**EXERCISE INSTRUCTIONS**
Pull every line with "myself" from the data below and copy it.
=======
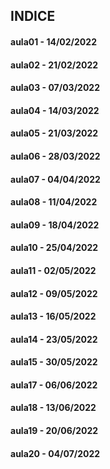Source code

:## INDICE
#### aula01 - 14/02/2022
#### aula02 - 21/02/2022
#### aula03 - 07/03/2022
#### aula04 - 14/03/2022
#### aula05 - 21/03/2022
#### aula06 - 28/03/2022
#### aula07 - 04/04/2022
#### aula08 - 11/04/2022
#### aula09 - 18/04/2022
#### aula10 - 25/04/2022
#### aula11 - 02/05/2022
#### aula12 - 09/05/2022
#### aula13 - 16/05/2022
#### aula14 - 23/05/2022
#### aula15 - 30/05/2022
#### aula17 - 06/06/2022
#### aula18 - 13/06/2022
#### aula19 - 20/06/2022
#### aula20 - 04/07/2022

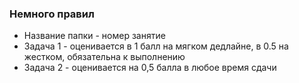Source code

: ### Немного правил
* Название папки - номер занятие
* Задача 1 - оценивается в 1 балл на мягком дедлайне, в 0.5 на жестком, обязательна к выполнению
* Задача 2 - оценивается на 0,5 балла в любое время сдачи
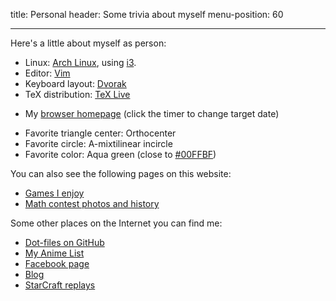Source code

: title: Personal
header: Some trivia about myself
menu-position: 60

---

Here's a little about myself as person:

+ Linux: [Arch Linux](https://www.archlinux.org/), using [i3](https://i3wm.org/).
+ Editor: [Vim](http://www.vim.org/)
+ Keyboard layout: [Dvorak](https://en.wikipedia.org/wiki/Dvorak_Simplified_Keyboard)
+ TeX distribution: [TeX Live](https://tug.org/texlive/)
* My [browser homepage](static/browser-homepage.html)
	 (click the timer to change target date)
+ Favorite triangle center: Orthocenter
+ Favorite circle: A-mixtilinear incircle
+ Favorite color: Aqua green (close to [#00FFBF][aquamarine])

You can also see the following pages on this website:

+ [Games I enjoy](games.html)
+ [Math contest photos and history](myscores.html)

Some other places on the Internet you can find me:

+ [Dot-files on GitHub](https://github.com/vEnhance/dotfiles)
+ [My Anime List](https://myanimelist.net/animelist/v_Enhance)
+ [Facebook page](https://facebook.com/evanchenmath/)
+ [Blog](https://usamo.wordpress.com)
+ [StarCraft replays](https://sc2replaystats.com/player/2491031)

[aquamarine]: https://en.wikipedia.org/wiki/Aquamarine_(color)
[imo]: http://imo-official.org/participant_r.aspx?id=24870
=======
**ANSWER SPACE**
header: Some trivia about myself
Here's a little about myself as person:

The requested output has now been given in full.